しかし、わたしはこれは、ありうる選択だと思いました。
もしかしたらここで、この主人公を「性同一性障害」であることにしてしまうこともできたのかもしれないけれど、あくまでそうしなかったからこそ、読者はさらに主人公に感情的に寄り添いながら、物語を読み進めることができるのでしょう。
性同一性障害の主人公の物語を読むことも、読者にセクシュアルマイノリティの現実を知ってもらう、という点で意義があるとは思います。が、おそらくここでは、違う闘い方が選ばれているのではないでしょうか。
つまり、「わたしもその気持ち、わかる!」という思いを継続させていくこと、他者を「他者」として示すのではなく、共感させていくことで、自己と他者との壁をゆるやかに溶かしていくこと。
主人公は、かわいいもの・きれいなものが似合う「理想の自分」を追求し続けた結果、「両声類」の存在に出会い、自分自身もそれを目指すようになります。
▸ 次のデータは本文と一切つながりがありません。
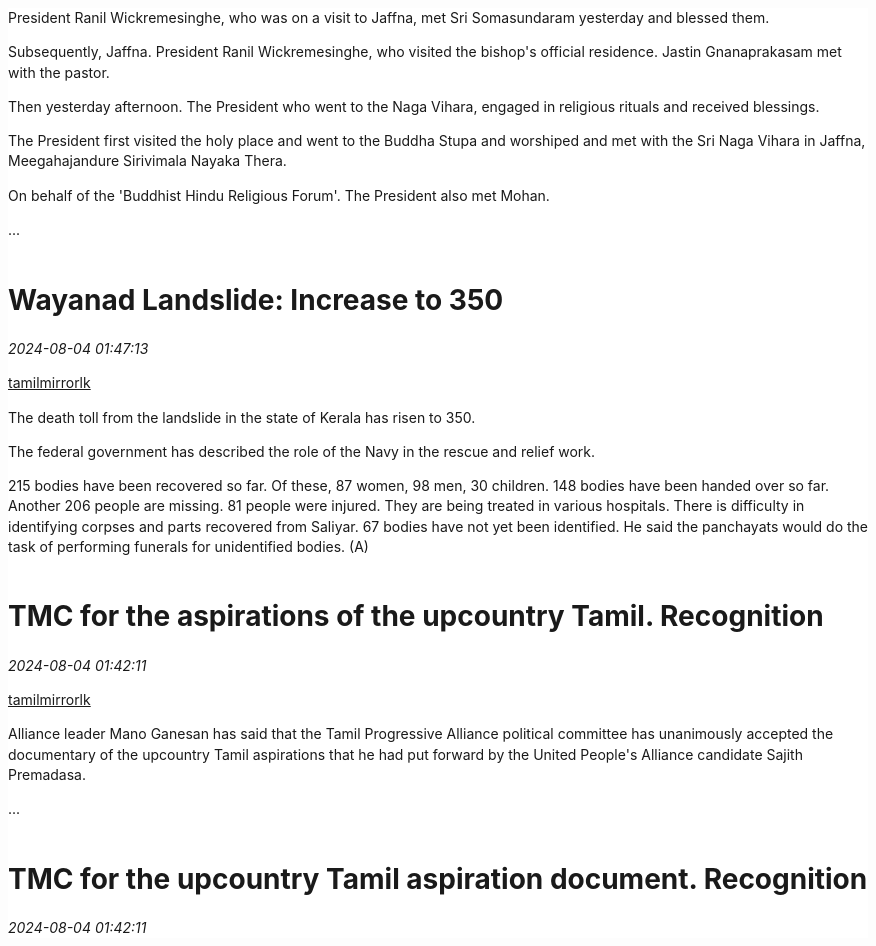 President Ranil Wickremesinghe, who was on a visit to Jaffna, met Sri Somasundaram yesterday and blessed them.

Subsequently, Jaffna. President Ranil Wickremesinghe, who visited the bishop's official residence. Jastin Gnanaprakasam met with the pastor.

Then yesterday afternoon. The President who went to the Naga Vihara, engaged in religious rituals and received blessings.

The President first visited the holy place and went to the Buddha Stupa and worshiped and met with the Sri Naga Vihara in Jaffna, Meegahajandure Sirivimala Nayaka Thera.

On behalf of the 'Buddhist Hindu Religious Forum'. The President also met Mohan.

...



# Wayanad Landslide: Increase to 350

*2024-08-04 01:47:13*

[tamilmirrorlk](https://www.tamilmirror.lk/செய்திகள்/வயநாடு-நிலச்சரிவு-பலி-350-ஆக-அதிகரிப்பு/175-341522)

The death toll from the landslide in the state of Kerala has risen to 350.

The federal government has described the role of the Navy in the rescue and relief work.

215 bodies have been recovered so far. Of these, 87 women, 98 men, 30 children. 148 bodies have been handed over so far. Another 206 people are missing. 81 people were injured. They are being treated in various hospitals. There is difficulty in identifying corpses and parts recovered from Saliyar. 67 bodies have not yet been identified. He said the panchayats would do the task of performing funerals for unidentified bodies. (A)



# TMC for the aspirations of the upcountry Tamil. Recognition

*2024-08-04 01:42:11*

[tamilmirrorlk](https://www.tamilmirror.lk/செய்திகள்/மலையக-தமிழர்-அபிலாஷைக்கு-த-மு-கூ-அங்கீகாரம்/175-341521)

Alliance leader Mano Ganesan has said that the Tamil Progressive Alliance political committee has unanimously accepted the documentary of the upcountry Tamil aspirations that he had put forward by the United People's Alliance candidate Sajith Premadasa.

...



# TMC for the upcountry Tamil aspiration document. Recognition

*2024-08-04 01:42:11*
はじめに、オタク・カルチャーの存在が、セクシュアル・マイノリティの存在をやわらげていると言いましたが、この物語の設定上、もっともおおきな存在になっているのは、まさに、これです。
(性同一性障害とまではいかずとも)、自分が負わされてしまったジェンダーへの違和感や葛藤が、「両声類」になることによって解決されていく。
ここでは「両声類」がまるで、そういうひとつのジェンダー・アイデンティティであるかのように位置づけられます。
このような物語上の解決の仕方が、はたして、良いのか悪いのか、は私にはわからない。
日本の児童文学のなかで、セクシュアル・マイノリティが登場するものがごく少数であるという現状を考えると、異性愛イデオロギーの土俵上ですべてが解決される、この物語も、取るに足らないものでしょう。
一方、この物語は、ジェンダー・アイデンティティやセクシュアリティを一枚岩的なものとして扱わないこと、その多様なグラデュエーションを示すことには成功しているように思うのです。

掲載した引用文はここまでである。